NewClient returns a new Client using the supplied config, or an error. Any of the following situations will prevent client creation:

  • invalid config
  • invalid clock data stored in the namespace
  • invalid lease data stored in the namespace

...but a returned Client will hold a recent cache of lease data and be ready to use. Clients do not need to be cleaned up themselves, but they will not function past the lifetime of their configured Mongo.

Types

type ClientConfig

type ClientConfig struct {

	// Id uniquely identifies the client. Multiple clients with the same id
	// running concurrently will cause undefined behaviour.
	Id string

	// Namespace identifies a group of clients which operate on the same data.
	Namespace string

	// Collection names the MongoDB collection in which lease data is stored.
	Collection string

	// Mongo exposes the mgo[/txn] capabilities required by a Client.
	Mongo Mongo

	// Clock exposes the wall-clock time to a Client.
	Clock clock.Clock

	// MonotonicNow exposes the monotonic clock Now() func to a client.
	MonotonicNow MonotonicClockFunc
}

ClientConfig contains the resources and information required to create a Client.

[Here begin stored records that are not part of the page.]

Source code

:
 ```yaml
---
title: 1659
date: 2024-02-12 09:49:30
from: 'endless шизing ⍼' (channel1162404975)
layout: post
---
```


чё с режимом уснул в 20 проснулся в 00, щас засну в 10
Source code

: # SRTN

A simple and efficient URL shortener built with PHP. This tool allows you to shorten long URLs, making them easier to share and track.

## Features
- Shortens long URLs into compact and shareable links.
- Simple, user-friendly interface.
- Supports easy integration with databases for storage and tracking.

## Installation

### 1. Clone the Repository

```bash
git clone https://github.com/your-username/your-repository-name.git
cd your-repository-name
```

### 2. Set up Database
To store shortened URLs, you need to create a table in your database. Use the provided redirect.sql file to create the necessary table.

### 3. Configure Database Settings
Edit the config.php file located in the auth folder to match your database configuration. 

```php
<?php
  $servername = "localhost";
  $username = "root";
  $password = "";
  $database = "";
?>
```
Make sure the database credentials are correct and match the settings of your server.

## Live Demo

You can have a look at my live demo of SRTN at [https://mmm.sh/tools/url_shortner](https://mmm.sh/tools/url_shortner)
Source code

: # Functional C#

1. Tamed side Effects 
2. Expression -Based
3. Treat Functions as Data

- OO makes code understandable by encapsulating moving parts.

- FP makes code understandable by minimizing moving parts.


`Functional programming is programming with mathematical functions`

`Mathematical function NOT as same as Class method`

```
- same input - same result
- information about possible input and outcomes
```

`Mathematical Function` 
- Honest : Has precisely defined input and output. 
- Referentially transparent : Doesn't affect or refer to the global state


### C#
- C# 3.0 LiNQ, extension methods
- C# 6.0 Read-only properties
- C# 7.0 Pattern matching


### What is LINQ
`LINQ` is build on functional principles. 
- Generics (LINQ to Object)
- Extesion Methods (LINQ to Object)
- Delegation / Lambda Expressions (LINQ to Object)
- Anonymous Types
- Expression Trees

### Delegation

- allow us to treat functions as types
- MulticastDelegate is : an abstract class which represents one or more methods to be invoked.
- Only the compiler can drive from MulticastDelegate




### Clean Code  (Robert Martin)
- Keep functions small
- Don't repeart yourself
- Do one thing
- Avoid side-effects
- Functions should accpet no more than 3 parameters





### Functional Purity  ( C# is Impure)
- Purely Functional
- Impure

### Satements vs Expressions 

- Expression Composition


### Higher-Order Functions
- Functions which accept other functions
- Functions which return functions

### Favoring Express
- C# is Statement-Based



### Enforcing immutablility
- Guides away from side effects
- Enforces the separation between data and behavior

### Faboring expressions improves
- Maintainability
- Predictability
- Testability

Multiple clients can collaborate if they share a collection and namespace, so long as they do not share ids; but within a collection, clients for different namespaces will not interfere with one another, regardless of id.

type Mongo

type Mongo interface {

	// RunTransaction should probably delegate to a jujutxn.Runner's Run method.
	RunTransaction(jujutxn.TransactionSource) error

	// GetCollection should probably call the mongo.CollectionFromName func.
	GetCollection(name string) (collection mongo.Collection, closer func())
}

Mongo exposes MongoDB operations for use by the lease package.

type MonotonicClockFunc

type MonotonicClockFunc func() time.Duration

MonotonicNow exposes monotonic clock Now() for use by the lease manager.

type Skew

type Skew struct {

	// LastWrite is the most recent remote time known to have been written
	// by the skewed writer.
	LastWrite time.Time

	// Beginning should be the latest known local time before LastWrite
	// was read.
	Beginning time.Time

	// End should be the earliest known local time after LastWrite
	// was read.
	End time.Time
}

Skew holds information about a remote writer's idea of the current time.

func (Skew) Earliest

func (skew Skew) Earliest(remote time.Time) (local time.Time)

Earliest returns the earliest local time after which we can be confident that the remote writer will agree the supplied time is in the past.

func (Skew) Latest

func (skew Skew) Latest(remote time.Time) (local time.Time)

Latest returns the latest local time after which we can be confident that the remote writer will agree the supplied time is in the past.